Le site de production de pétrole de Ras Tannura, près de Dammam en Arabie saoudite. Photo : AFP/VNA/CVN

"On entre aujourd'hui dans une nouvelle phase, avec d'un côté une offre qui a été stimulée, en particulier les pétroles de schiste en Amérique du Nord, et de l'autre côté un ralentissement de la demande par érosion lente à cause du niveau élevé des prix puis, plus récemment, à cause d'une conjoncture macroéconomique particulièrement dégradée", explique Frédéric Lasserre, président de la société de gestion Belaco Capital.

Ainsi, "des années de prix élevés (le Brent oscillait grosso modo entre 100 et 120 dollars depuis 2011, ndlr) ont permis à des technologies innovantes de libérer d'énormes ressources en Amérique du Nord et peut-être bientôt ailleurs", rappelle l'AIE dans son dernier rapport mensuel.

Le cas le plus significatif est celui des États-Unis, qui sont passés d'une production moyenne de 5 millions de barils par jour (mbj) en 2008 à près de 8,4 mbj lors des huit premiers mois de cette année grâce à l'exploitation du pétrole de schiste.

Il est prévu qu'ils atteignent 9,5 mbj en 2015. Cette énorme progression équivaut à l'arrivée sur le marché d'un nouveau producteur de pétrole de la taille de l'Irak et du Qatar réunis, calculent les économistes de Commerzbank.

Ainsi, comme le souligne Edward Morse de chez Citi, "la croissance de la production américaine est devenue un facteur géopolitique critique sur les marchés pétroliers". Le pays a d'ailleurs accédé cette année au statut de premier producteur mondial d'hydrocarbures liquides, détrônant l'Arabie saoudite, leader historique.

Prémices du cycle suivant

L'impact de cette croissance se fait de manière indirecte, en réduisant de façon spectaculaire les besoins d'importations des États-Unis et en forçant leurs fournisseurs à se trouver d'autres débouchés, ce qui attise la lutte pour les parts de marchés ailleurs dans le monde.

Cette hausse de la production américaine a mis du temps à impacter les cours du brut, car elle a longtemps été masquée par diverses interruptions de production de par le monde (en Libye notamment), explique Ole Hansen, analyste chez Saxo Bank.

Mais depuis cet été, ces interruptions se sont nettement atténuées tandis qu'il est devenu de plus en plus évident que la demande ne parvient plus à croître autant que l'offre.

"Le développement économique ne stimule plus autant qu'avant la croissance de la demande de pétrole, notamment en l'absence de hausse des salaires.
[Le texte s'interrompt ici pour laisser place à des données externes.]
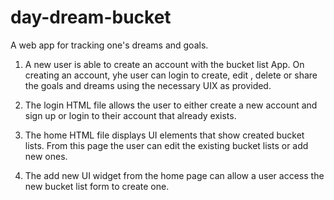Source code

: # day-dream-bucket
A web app for tracking one's dreams and goals.

1. A new user is able to create an account with the bucket list App. On creating an account, yhe user can login to create, edit , delete or share the goals and dreams using the necessary UIX as provided.

2. The login HTML file allows the user to either create a new account and sign up or login to their account that already exists.

3. The home HTML file displays UI elements that show created bucket lists. From this page the user can edit the existing bucket lists or   add new ones.

4. The add new UI widget from the home page can allow a user access the new bucket list form to create one.

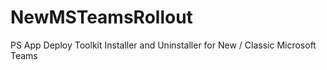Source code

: # NewMSTeamsRollout
PS App Deploy Toolkit Installer and Uninstaller for New / Classic Microsoft Teams

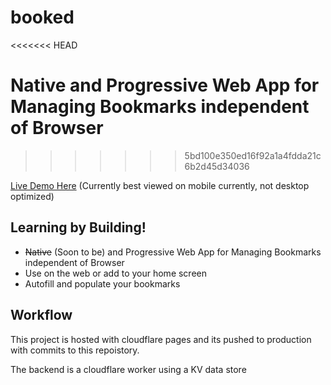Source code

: # booked
<<<<<<< HEAD

Native and Progressive Web App for Managing Bookmarks independent of Browser
=======
>>>>>>> 5bd100e350ed16f92a1a4fdda21c6b2d45d34036

[Live Demo Here](https://booked.byteword.net) (Currently best viewed on mobile currently, not desktop optimized)

Learning by Building!
----

- ~~Native~~ (Soon to be) and Progressive Web App for Managing Bookmarks independent of Browser
- Use on the web or add to your home screen
- Autofill and populate your bookmarks

Workflow
----

This project is hosted with cloudflare pages and its pushed to production with commits to this repoistory. 

The backend is a cloudflare worker using a KV data store



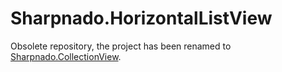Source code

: # Sharpnado.HorizontalListView
Obsolete repository, the project has been renamed to [Sharpnado.CollectionView](https://github.com/roubachof/Sharpnado.CollectionView).
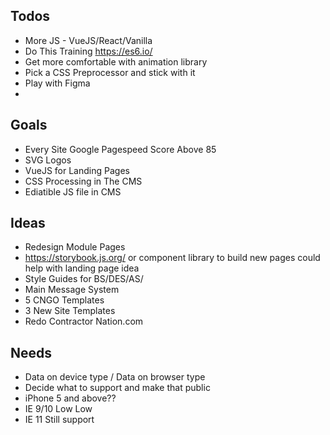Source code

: ## Todos 
- More JS - VueJS/React/Vanilla
- Do This Training https://es6.io/  
- Get more comfortable with animation library 
- Pick a CSS Preprocessor and stick with it
- Play with Figma
- 

## Goals 
- Every Site Google Pagespeed Score Above 85
- SVG Logos
- VueJS for Landing Pages
- CSS Processing in The CMS
- Ediatible JS file in CMS


## Ideas 
- Redesign Module Pages
- https://storybook.js.org/  or component library to build new pages could help with landing page idea
- Style Guides for BS/DES/AS/
- Main Message System
- 5 CNGO Templates
- 3 New Site Templates
- Redo Contractor Nation.com 


## Needs 
- Data on device type / Data on browser type 
- Decide what to support and make that public
- iPhone 5 and above??
- IE 9/10 Low Low
- IE 11 Still support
La Chine, principale source d'augmentation de la demande pétrolière ces dernières années, est entrée dans un stade de développement moins gourmand en pétrole", souligne l'AIE.
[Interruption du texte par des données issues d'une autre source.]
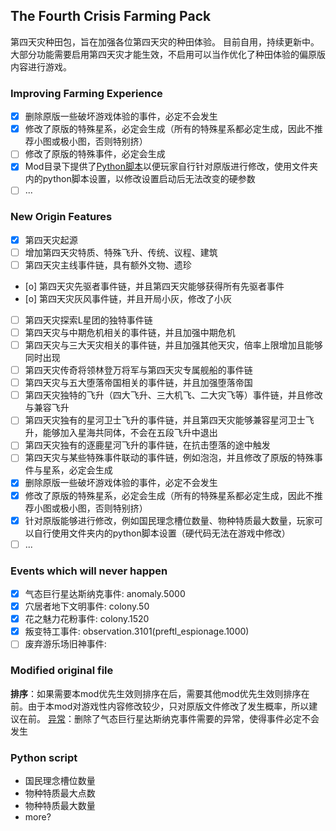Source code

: ## The Fourth Crisis Farming Pack

第四天灾种田包，旨在加强各位第四天灾的种田体验。
目前自用，持续更新中。
大部分功能需要启用第四天灾才能生效，不启用可以当作优化了种田体验的偏原版内容进行游戏。

### Improving Farming Experience
- [x] 删除原版一些破坏游戏体验的事件，必定不会发生
- [x] 修改了原版的特殊星系，必定会生成（所有的特殊星系都必定生成，因此不推荐小图或极小图，否则特别挤）
- [ ] 修改了原版的特殊事件，必定会生成
- [x] Mod目录下提供了[Python脚本](main.py)以便玩家自行针对原版进行修改，使用文件夹内的python脚本设置，以修改设置启动后无法改变的硬参数
- [ ] ...

### New Origin Features
- [x] 第四天灾起源
- [ ] 增加第四天灾特质、特殊飞升、传统、议程、建筑
- [ ] 第四天灾主线事件链，具有额外文物、遗珍
- [o] 第四天灾先驱者事件链，并且第四天灾能够获得所有先驱者事件
- [o] 第四天灾灰风事件链，并且开局小灰，修改了小灰
- [ ] 第四天灾探索L星团的独特事件链
- [ ] 第四天灾与中期危机相关的事件链，并且加强中期危机
- [ ] 第四天灾与三大天灾相关的事件链，并且加强其他天灾，倍率上限增加且能够同时出现
- [ ] 第四天灾传奇将领林登万将军与第四天灾专属舰船的事件链
- [ ] 第四天灾与五大堕落帝国相关的事件链，并且加强堕落帝国
- [ ] 第四天灾独特的飞升（四大飞升、三大机飞、二大灾飞等）事件链，并且修改与兼容飞升
- [ ] 第四天灾独有的星河卫士飞升的事件链，并且第四天灾能够兼容星河卫士飞升，能够加入星海共同体，不会在五段飞升中退出
- [ ] 第四天灾独有的逐鹿星河飞升的事件链，在抗击堕落的途中触发
- [ ] 第四天灾与某些特殊事件联动的事件链，例如泡泡，并且修改了原版的特殊事件与星系，必定会生成
- [x] 删除原版一些破坏游戏体验的事件，必定不会发生
- [x] 修改了原版的特殊星系，必定会生成（所有的特殊星系都必定生成，因此不推荐小图或极小图，否则特别挤）
- [x] 针对原版能够进行修改，例如国民理念槽位数量、物种特质最大数量，玩家可以自行使用文件夹内的python脚本设置（硬代码无法在游戏中修改）
- [ ] ...

### Events which will never happen
- [x] 气态巨行星达斯纳克事件: anomaly.5000
- [x] 穴居者地下文明事件: colony.50
- [x] 花之魅力花粉事件: colony.1520
- [x] 叛变特工事件: observation.3101(preftl_espionage.1000)
- [ ] 废弃游乐场旧神事件: 
<!-- - [ ] 叛变科学家事件 -->

### Modified original file
**排序**：如果需要本mod优先生效则排序在后，需要其他mod优先生效则排序在前。由于本mod对游戏性内容修改较少，只对原版文件修改了发生概率，所以建议在前。
[异常](common\anomalies\00_anomaly_categories.txt)：删除了气态巨行星达斯纳克事件需要的异常，使得事件必定不会发生

### Python script
- 国民理念槽位数量
- 物种特质最大点数
- 物种特质最大数量
- more?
Résultat, "on entre dans une période de prix relativement plus bas que ce qu'on a connu au cours des 3 ou 4 dernières années", estime M. Lasserre. "Nous pensons que les bas prix du pétrole sont là pour durer", acquiescent les experts du cabinet Capital Economics.

Toutefois, cette nouvelle phase "ne va pas non plus durer 20 ans", prévient le patron de Belaco Capital. "On voit déjà les prémices du cycle suivant : avec la baisse des prix, il y aura le phénomène d'ajustement exactement inverse de celui connu dans la phase de hausse, c'est-à-dire un ralentissement des investissements dans les capacités nouvelles et puis une reprise de la demande grâce à des prix sensiblement moins élevés".